> [EXERCISE DETAILS]: Output only how many lines below contain "that".

*** DATA FOR THIS EXERCISE Section Begins ***

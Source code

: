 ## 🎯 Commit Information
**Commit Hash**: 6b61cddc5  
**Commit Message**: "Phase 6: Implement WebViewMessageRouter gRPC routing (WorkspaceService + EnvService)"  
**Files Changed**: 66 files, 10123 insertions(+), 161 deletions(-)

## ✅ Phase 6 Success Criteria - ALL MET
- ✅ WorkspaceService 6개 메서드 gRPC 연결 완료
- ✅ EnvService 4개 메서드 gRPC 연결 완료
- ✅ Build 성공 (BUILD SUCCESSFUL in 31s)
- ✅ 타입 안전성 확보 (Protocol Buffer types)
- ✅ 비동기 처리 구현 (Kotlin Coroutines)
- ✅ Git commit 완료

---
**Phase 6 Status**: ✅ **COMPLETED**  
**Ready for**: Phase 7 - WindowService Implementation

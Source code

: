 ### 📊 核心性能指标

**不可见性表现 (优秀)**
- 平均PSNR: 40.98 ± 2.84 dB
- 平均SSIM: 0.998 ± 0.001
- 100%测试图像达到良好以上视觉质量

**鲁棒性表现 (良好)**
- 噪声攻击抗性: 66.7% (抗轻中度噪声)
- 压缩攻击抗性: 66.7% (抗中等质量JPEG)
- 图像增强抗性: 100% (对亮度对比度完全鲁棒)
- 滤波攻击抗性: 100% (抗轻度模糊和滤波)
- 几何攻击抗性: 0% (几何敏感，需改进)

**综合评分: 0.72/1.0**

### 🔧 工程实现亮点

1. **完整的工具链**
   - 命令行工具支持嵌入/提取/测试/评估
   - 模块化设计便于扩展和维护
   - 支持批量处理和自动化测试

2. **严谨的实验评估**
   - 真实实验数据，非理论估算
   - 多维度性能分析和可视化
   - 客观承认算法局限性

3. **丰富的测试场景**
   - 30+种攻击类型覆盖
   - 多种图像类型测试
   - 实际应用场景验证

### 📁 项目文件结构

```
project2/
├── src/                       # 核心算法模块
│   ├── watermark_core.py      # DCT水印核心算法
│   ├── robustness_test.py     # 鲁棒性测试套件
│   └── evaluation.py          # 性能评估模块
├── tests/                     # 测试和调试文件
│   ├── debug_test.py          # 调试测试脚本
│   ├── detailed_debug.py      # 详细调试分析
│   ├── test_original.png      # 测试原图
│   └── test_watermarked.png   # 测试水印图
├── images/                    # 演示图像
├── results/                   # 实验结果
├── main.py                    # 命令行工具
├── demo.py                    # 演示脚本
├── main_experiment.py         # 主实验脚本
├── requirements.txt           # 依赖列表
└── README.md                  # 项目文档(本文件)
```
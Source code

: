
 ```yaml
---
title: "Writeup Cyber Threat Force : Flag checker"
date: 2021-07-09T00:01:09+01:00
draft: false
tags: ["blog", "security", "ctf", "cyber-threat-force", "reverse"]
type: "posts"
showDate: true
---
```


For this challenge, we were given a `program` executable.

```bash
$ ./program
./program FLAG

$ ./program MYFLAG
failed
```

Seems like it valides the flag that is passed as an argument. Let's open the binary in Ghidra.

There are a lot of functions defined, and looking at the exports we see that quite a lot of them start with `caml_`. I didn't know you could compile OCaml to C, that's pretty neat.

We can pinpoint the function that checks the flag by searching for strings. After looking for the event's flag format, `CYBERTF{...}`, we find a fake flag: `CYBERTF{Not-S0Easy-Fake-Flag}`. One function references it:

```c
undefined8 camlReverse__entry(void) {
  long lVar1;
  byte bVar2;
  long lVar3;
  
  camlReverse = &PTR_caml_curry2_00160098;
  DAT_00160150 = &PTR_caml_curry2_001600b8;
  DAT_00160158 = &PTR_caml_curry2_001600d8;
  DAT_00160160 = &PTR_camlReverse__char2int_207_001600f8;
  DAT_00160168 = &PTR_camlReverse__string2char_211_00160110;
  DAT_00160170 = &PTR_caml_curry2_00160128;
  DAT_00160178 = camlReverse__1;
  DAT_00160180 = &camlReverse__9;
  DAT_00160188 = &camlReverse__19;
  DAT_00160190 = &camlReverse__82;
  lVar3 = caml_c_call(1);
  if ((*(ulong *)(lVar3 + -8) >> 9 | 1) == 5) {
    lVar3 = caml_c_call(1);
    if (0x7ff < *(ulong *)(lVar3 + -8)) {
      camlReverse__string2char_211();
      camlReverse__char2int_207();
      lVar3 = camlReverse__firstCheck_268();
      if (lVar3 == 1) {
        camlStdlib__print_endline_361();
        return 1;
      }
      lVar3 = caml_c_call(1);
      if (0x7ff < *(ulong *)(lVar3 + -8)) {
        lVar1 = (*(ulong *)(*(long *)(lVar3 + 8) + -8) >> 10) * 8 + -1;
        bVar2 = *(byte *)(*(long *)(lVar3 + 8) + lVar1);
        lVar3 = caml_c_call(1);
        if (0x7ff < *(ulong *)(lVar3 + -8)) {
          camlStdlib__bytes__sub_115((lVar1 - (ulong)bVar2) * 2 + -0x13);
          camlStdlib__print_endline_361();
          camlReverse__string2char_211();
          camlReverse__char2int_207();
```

*** DATA FOR THIS EXERCISE Section Ends ***

> [ANSWER FOR THIS EXERCISE]: 3